Tuesday, January 24, 2012

Oh January...

In Spain we sat in parks and made lists of good decisions and encounters that created such lovely momentum throughout our trip. We rode along on the wave of newness and freedom that traveling always seems to create. Then I returned to La Rochelle and January showed it's slow, gray self. Last Wednesday I visited Jayne and Chloe in Rochefort, their stagnant little town with its mechanical industry and three naval academies. We walked to the Charente and sat on the edge of a big concrete dock, marveling at all the gray: the murky water below our concrete block, the misting sky, the muddy fields of grass and the stone houses.

January always seems to be a sleepy month, and this one follows suit. So it goes. This weekend we did everything we could to shake up our blahs. Erin came on Friday and we ran along Rompsay canal and then went hungry to the Friday evening market, all lit up and jolie. We made curry and watched too much Freaks and Geeks. Dotan, Elise and Jayney came to visit and we drank kir (crème de cassis + white wine). The air warmed up for some reasons and we wandered around the port and the beach. And when the hour came we walked across town to a trippy tribal-electro concert and danced and played and danced some more. Mission accomplished, blahs subdued.
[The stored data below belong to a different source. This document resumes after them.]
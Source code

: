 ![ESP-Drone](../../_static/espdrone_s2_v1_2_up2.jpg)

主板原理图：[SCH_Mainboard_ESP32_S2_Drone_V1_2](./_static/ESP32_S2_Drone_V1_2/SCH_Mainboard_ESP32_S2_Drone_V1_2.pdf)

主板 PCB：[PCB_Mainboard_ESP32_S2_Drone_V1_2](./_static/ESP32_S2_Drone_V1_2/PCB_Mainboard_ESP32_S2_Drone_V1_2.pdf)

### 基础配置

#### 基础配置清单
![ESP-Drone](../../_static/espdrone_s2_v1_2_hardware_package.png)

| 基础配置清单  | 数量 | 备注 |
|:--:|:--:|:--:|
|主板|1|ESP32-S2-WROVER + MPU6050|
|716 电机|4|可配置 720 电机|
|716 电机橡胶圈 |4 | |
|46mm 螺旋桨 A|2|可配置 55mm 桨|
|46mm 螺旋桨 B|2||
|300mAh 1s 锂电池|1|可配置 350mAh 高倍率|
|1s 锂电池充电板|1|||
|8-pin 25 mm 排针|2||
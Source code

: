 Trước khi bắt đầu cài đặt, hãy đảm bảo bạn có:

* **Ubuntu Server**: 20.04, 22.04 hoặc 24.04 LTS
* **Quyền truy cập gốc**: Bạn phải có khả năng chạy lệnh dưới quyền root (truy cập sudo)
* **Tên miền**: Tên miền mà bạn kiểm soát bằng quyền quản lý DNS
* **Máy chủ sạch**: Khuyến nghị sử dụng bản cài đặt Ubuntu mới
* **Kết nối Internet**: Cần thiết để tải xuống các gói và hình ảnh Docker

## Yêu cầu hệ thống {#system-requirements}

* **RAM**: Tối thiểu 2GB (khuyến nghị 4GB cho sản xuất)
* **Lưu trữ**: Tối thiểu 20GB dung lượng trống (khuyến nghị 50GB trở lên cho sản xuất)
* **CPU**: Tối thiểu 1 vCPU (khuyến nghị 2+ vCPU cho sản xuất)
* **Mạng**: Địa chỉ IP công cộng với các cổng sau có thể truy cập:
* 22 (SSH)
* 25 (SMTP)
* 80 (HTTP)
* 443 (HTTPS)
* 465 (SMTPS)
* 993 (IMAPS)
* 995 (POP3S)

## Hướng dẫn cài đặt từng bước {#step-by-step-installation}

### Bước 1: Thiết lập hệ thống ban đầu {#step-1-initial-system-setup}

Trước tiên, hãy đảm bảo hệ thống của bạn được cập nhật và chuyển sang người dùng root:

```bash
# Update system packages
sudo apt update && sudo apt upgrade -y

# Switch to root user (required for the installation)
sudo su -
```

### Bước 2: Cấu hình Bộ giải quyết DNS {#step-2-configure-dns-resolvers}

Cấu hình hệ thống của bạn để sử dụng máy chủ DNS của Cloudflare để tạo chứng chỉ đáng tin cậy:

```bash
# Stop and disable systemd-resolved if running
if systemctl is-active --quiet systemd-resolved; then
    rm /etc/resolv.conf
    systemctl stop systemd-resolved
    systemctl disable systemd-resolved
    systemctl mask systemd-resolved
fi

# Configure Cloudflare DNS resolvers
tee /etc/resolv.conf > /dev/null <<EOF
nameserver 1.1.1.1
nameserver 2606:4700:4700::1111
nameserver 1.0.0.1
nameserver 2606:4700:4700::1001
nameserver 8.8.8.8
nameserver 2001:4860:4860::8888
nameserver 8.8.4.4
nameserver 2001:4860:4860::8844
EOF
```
Maybe it's not a good idea to go to an artsy French film hungover and incredibly tired, but I made it work Sunday night. I went to Le Coursive with my friend Clémence and her mom to see Tomboy, a 2011 film by Celine Sciamma. The film patiently follows Lourds, a stick thin young girl, as she explores her gender in a new neighborhood. The story begins with the family's move to some fairytale place in the suburbs of Paris, where packs of kids play in the river and run through tall, green woods. Initially the pace seems too slow, many focused shots of Laure examining her androgynous body, playing with her little sister, laying in her mother's arms. As these scenes steadily build the family's relationships, especially that of Laure and her sister, Laure becomes “Michaël” in the eyes of the neighborhood kids. The film is impressively true to a child's experience of exploration and confusion. The cinematography captures the blues and greens of a lazy summer, a calm setting for a potentially unsettling transformation.  The softness of it all enforces the idea that this transformation, however complicated, comes naturally to Laure. The ending is surprisingly sweet and realistically inconclusive. Check it out.

xoxo 

2 comments:

  1. Lovely post...Maybe my favorite so far...very evocative...and I will have to have a Kir in your honor this weekend.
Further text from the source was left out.